Assigned task => If a line in the data below contains "traffic", copy it.

Source material =>
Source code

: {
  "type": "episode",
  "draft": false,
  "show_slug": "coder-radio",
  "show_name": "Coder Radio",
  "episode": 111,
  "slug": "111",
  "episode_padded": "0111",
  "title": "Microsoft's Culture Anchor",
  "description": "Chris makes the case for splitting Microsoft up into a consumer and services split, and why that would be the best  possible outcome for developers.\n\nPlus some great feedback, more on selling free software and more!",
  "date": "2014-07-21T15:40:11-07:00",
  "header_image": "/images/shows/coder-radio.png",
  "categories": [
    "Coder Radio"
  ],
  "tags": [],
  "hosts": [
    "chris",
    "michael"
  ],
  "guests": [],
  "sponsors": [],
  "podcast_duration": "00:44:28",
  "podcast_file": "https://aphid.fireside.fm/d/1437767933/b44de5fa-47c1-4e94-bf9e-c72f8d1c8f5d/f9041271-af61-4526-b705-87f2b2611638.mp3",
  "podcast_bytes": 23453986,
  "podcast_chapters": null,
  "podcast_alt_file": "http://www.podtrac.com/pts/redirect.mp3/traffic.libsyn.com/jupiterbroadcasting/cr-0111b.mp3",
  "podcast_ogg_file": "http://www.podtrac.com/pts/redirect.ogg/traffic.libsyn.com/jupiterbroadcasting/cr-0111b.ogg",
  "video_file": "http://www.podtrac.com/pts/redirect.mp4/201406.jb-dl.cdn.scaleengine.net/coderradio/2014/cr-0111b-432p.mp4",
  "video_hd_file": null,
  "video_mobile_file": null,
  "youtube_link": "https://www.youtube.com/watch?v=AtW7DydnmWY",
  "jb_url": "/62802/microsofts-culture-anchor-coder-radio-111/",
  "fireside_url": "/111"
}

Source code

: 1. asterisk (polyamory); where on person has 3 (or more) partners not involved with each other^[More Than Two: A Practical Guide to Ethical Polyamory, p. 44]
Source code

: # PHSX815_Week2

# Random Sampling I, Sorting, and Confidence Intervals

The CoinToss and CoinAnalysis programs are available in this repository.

Output for this exercise =>
  "podcast_alt_file": "http://www.podtrac.com/pts/redirect.mp3/traffic.libsyn.com/jupiterbroadcasting/cr-0111b.mp3",
  "podcast_ogg_file": "http://www.podtrac.com/pts/redirect.ogg/traffic.libsyn.com/jupiterbroadcasting/cr-0111b.ogg",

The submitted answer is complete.